── DATA TO USE ──

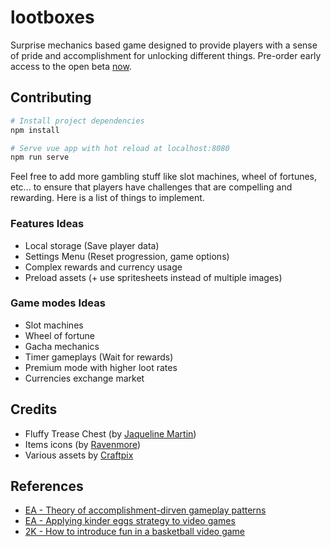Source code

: # lootboxes

Surprise mechanics based game designed to provide players with a sense of pride and accomplishment for unlocking different things.
Pre-order early access to the open beta [now](https://dropsnorz.github.io/lootboxes).

## Contributing

```bash
# Install project dependencies
npm install

# Serve vue app with hot reload at localhost:8080
npm run serve
```

Feel free to add more gambling stuff like slot machines, wheel of fortunes, etc... to ensure that players have challenges that are compelling and rewarding.
Here is a list of things to implement.

### Features Ideas
* Local storage (Save player data)
* Settings Menu (Reset progression, game options)
* Complex rewards and currency usage
* Preload assets (+ use spritesheets instead of multiple images)

### Game modes Ideas
* Slot machines
* Wheel of fortune
* Gacha mechanics
* Timer gameplays (Wait for rewards)
* Premium mode with higher loot rates
* Currencies exchange market

## Credits

* Fluffy Trease Chest (by [Jaqueline Martin](https://www.patreon.com/darkparadigmgames))
* Items icons (by [Ravenmore](http://dycha.net/))
* Various assets by [Craftpix](https://craftpix.net/)

## References

* [EA - Theory of accomplishment-dirven gameplay patterns](https://www.reddit.com/r/StarWarsBattlefront/comments/7cff0b/seriously_i_paid_80_to_have_vader_locked/dppum98/)
* [EA - Applying kinder eggs strategy to video games](https://www.youtube.com/watch?v=nVYEqaFZJWo)
* [2K - How to introduce fun in a basketball video game](https://www.youtube.com/watch?v=46MQ1ZMZ-l4)
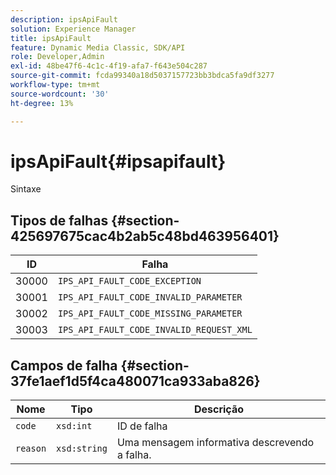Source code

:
 ```yaml
---
description: ipsApiFault
solution: Experience Manager
title: ipsApiFault
feature: Dynamic Media Classic, SDK/API
role: Developer,Admin
exl-id: 48be47f6-4c1c-4f19-afa7-f643e504c287
source-git-commit: fcda99340a18d5037157723bb3bdca5fa9df3277
workflow-type: tm+mt
source-wordcount: '30'
ht-degree: 13%

---
```


# ipsApiFault{#ipsapifault}

Sintaxe

## Tipos de falhas {#section-425697675cac4b2ab5c48bd463956401}

| ID | Falha |
|---|---|
| 30000 | `IPS_API_FAULT_CODE_EXCEPTION` |
| 30001 | `IPS_API_FAULT_CODE_INVALID_PARAMETER` |
| 30002 | `IPS_API_FAULT_CODE_MISSING_PARAMETER` |
| 30003 | `IPS_API_FAULT_CODE_INVALID_REQUEST_XML` |

## Campos de falha {#section-37fe1aef1d5f4ca480071ca933aba826}

| Nome | Tipo | Descrição |
|---|---|---|
| `code` | `xsd:int` | ID de falha |
| `reason` | `xsd:string` | Uma mensagem informativa descrevendo a falha. |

───

» WHAT IS EXPECTED
Leave out the pictures and repeat exactly the lines from the start of the material through the line that contains "Pre-order early access", both included.

» EXERCISE OUTPUT
Source code

: # lootboxes

Surprise mechanics based game designed to provide players with a sense of pride and accomplishment for unlocking different things.
Pre-order early access to the open beta [now](https://dropsnorz.github.io/lootboxes).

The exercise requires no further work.